- [Task inputs]:
____
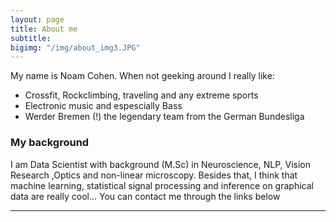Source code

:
 ```yaml
---
layout: page
title: About me
subtitle:
bigimg: "/img/about_img3.JPG"
---
```


My name is Noam Cohen. When not geeking around I really like:
- Crossfit, Rockclimbing, traveling and any extreme sports
- Electronic music and espescially Bass
- Werder Bremen (!) the legendary team from the German Bundesliga

### My background

I am Data Scientist with background (M.Sc) in Neuroscience, NLP, Vision Research
,Optics and non-linear microscopy. Besides that, I think that machine learning,
statistical signal processing and inference on graphical data are really cool...
You can contact me through the links below

---------------------------------------------------------------------------------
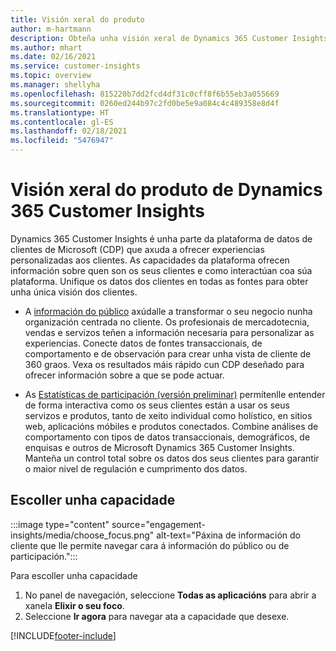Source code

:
 ```yaml
---
title: Visión xeral do produto
author: m-hartmann
description: Obteña unha visión xeral de Dynamics 365 Customer Insights e as súas capacidades.
ms.author: mhart
ms.date: 02/16/2021
ms.service: customer-insights
ms.topic: overview
ms.manager: shellyha
ms.openlocfilehash: 815220b7dd2fcd4df31c0cff8f6b55eb3a055669
ms.sourcegitcommit: 0260ed244b97c2fd0be5e9a084c4c489358e8d4f
ms.translationtype: HT
ms.contentlocale: gl-ES
ms.lasthandoff: 02/18/2021
ms.locfileid: "5476947"
---
```

# <a name="product-overview-for-dynamics-365-customer-insights"></a>Visión xeral do produto de Dynamics 365 Customer Insights

Dynamics 365 Customer Insights é unha parte da plataforma de datos de clientes de Microsoft (CDP) que axuda a ofrecer experiencias personalizadas aos clientes. As capacidades da plataforma ofrecen información sobre quen son os seus clientes e como interactúan coa súa plataforma. Unifique os datos dos clientes en todas as fontes para obter unha única visión dos clientes.


- A [información do público](audience-insights/overview.md) axúdalle a transformar o seu negocio nunha organización centrada no cliente. Os profesionais de mercadotecnia, vendas e servizos teñen a información necesaria para personalizar as experiencias. Conecte datos de fontes transaccionais, de comportamento e de observación para crear unha vista de cliente de 360 graos. Vexa os resultados máis rápido cun CDP deseñado para ofrecer información sobre a que se pode actuar. 

- As [Estatísticas de participación (versión preliminar)](engagement-insights/index.yml) permítenlle entender de forma interactiva como os seus clientes están a usar os seus servizos e produtos, tanto de xeito individual como holístico, en sitios web, aplicacións móbiles e produtos conectados. Combine análises de comportamento con tipos de datos transaccionais, demográficos, de enquisas e outros de Microsoft Dynamics 365 Customer Insights. Manteña un control total sobre os datos dos seus clientes para garantir o maior nivel de regulación e cumprimento dos datos.
 
## <a name="choose-a-capability"></a>Escoller unha capacidade

:::image type="content" source="engagement-insights/media/choose_focus.png" alt-text="Páxina de información do cliente que lle permite navegar cara á información do público ou de participación.":::

Para escoller unha capacidade

1. No panel de navegación, seleccione **Todas as aplicacións** para abrir a xanela **Elixir o seu foco**.
1. Seleccione **Ir agora** para navegar ata a capacidade que desexe.


[!INCLUDE[footer-include](includes/footer-banner.md)]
____
- [Work to be completed]: Check every line above for the string "unha", and copy the ones that have it.

- [Solution]:
description: Obteña unha visión xeral de Dynamics 365 Customer Insights e as súas capacidades.
Dynamics 365 Customer Insights é unha parte da plataforma de datos de clientes de Microsoft (CDP) que axuda a ofrecer experiencias personalizadas aos clientes. As capacidades da plataforma ofrecen información sobre quen son os seus clientes e como interactúan coa súa plataforma. Unifique os datos dos clientes en todas as fontes para obter unha única visión dos clientes.
- A [información do público](audience-insights/overview.md) axúdalle a transformar o seu negocio nunha organización centrada no cliente. Os profesionais de mercadotecnia, vendas e servizos teñen a información necesaria para personalizar as experiencias. Conecte datos de fontes transaccionais, de comportamento e de observación para crear unha vista de cliente de 360 graos. Vexa os resultados máis rápido cun CDP deseñado para ofrecer información sobre a que se pode actuar. 
## <a name="choose-a-capability"></a>Escoller unha capacidade
Para escoller unha capacidade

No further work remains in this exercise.